Here's a usage example::

    import pycuda.gpuarray as gpuarray
    import pycuda.driver as cuda
    import pycuda.autoinit
    import numpy
    from pycuda.curandom import rand as curand

    a_gpu = curand((50,))
    b_gpu = curand((50,))

    from pycuda.elementwise import ElementwiseKernel
    lin_comb = ElementwiseKernel(
            "float a, float *x, float b, float *y, float *z",
            "z[i] = a*x[i] + b*y[i]",
            "linear_combination")

    c_gpu = gpuarray.empty_like(a_gpu)
    lin_comb(5, a_gpu, 6, b_gpu, c_gpu)

    import numpy.linalg as la
    assert la.norm((c_gpu - (5*a_gpu+6*b_gpu)).get()) < 1e-5

(You can find this example as :file:`examples/demo_elementwise.py` in the PyCuda
distribution.)

Custom Reductions
-----------------

.. module:: pycuda.reduction

.. class:: ReductionKernel(dtype_out, neutral, reduce_expr, map_expr=None, arguments=None, name="reduce_kernel", keep=False, options=[], preamble="")

    Generate a kernel that takes a number of scalar or vector *arguments*
    (at least one vector argument), performs the *map_expr* on each entry of
    the vector argument and then the *reduce_expr* on the outcome of that.
    *neutral* serves as an initial value. *preamble* offers the possibility
    to add preprocessor directives and other code (such as helper functions)
    to be added before the actual reduction kernel code.

    Vectors in *map_expr* should be indexed by the variable *i*. *reduce_expr*
    uses the formal values "a" and "b" to indicate two operands of a binary
    reduction operation. If you do not specify a *map_expr*, "in[i]" -- and
    therefore the presence of only one input argument -- is automatically
    assumed.

    *dtype_out* specifies the :class:`numpy.dtype` in which the reduction is
    performed and in which the result is returned. *neutral* is
    specified as float or integer formatted as string. *reduce_expr* and
    *map_expr* are specified as string formatted operations and *arguments*
    is specified as a string formatted as a C argument list. *name* specifies
    the name as which the kernel is compiled, *keep* and *options* are passed
    unmodified to :class:`pycuda.compiler.SourceModule`. *preamble* is specified
    as a string of code.

    .. method __call__(*args, stream=None)

Here's a usage example::

    a = gpuarray.arange(400, dtype=numpy.float32)
    b = gpuarray.arange(400, dtype=numpy.float32)

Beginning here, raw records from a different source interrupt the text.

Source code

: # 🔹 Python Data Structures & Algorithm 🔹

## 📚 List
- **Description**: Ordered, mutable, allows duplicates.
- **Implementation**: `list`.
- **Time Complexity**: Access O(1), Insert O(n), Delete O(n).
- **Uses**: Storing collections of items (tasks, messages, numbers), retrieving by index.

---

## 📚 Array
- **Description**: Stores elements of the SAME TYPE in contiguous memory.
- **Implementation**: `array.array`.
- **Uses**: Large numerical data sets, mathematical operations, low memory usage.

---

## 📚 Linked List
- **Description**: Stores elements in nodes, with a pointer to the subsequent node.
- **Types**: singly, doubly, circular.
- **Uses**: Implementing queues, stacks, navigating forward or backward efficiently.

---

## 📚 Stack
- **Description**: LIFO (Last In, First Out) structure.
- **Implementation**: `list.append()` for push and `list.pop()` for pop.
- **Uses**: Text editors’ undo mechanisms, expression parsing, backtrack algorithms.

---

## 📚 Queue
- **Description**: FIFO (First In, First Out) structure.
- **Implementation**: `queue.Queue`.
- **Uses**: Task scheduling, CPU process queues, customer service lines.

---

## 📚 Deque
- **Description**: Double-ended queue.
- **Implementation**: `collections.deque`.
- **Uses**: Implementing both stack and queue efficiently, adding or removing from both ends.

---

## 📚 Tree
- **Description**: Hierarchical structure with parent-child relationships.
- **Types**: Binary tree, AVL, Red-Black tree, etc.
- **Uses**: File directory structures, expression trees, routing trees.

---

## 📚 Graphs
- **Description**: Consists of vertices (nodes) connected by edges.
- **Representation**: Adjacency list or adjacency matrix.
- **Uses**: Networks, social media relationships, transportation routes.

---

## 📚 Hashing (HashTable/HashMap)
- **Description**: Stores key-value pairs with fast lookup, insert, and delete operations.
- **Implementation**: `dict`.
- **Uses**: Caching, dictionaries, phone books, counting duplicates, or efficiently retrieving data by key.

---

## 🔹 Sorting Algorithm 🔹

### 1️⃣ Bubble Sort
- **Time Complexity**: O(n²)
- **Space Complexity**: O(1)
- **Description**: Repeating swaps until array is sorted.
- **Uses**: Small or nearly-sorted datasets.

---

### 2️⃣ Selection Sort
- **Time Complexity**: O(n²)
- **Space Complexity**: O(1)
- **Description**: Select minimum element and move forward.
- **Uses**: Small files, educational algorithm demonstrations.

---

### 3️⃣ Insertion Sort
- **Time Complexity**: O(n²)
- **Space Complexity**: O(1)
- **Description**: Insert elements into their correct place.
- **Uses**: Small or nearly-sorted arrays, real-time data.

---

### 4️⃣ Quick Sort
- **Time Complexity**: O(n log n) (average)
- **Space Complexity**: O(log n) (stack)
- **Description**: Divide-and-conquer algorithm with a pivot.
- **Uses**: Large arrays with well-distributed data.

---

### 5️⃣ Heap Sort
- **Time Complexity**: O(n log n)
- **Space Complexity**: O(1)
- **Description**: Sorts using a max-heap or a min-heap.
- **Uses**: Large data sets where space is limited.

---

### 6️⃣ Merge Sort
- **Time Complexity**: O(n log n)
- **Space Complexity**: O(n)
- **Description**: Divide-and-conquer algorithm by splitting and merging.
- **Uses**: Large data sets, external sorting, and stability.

    krnl = ReductionKernel(numpy.float32, neutral="0",
            reduce_expr="a+b", map_expr="a[i]*b[i]",
            arguments="float *a, float *b")

    my_dot_prod = krnl(a, b).get()

Fast Fourier Transforms
-----------------------

Bogdan Opanchuk's `pycudafft <http://pypi.python.org/pypi/pycudafft>`_ offers a
variety of GPU-based FFT implementations designed to work with
:class:`pycuda.gpuarray.GPUArray` objects.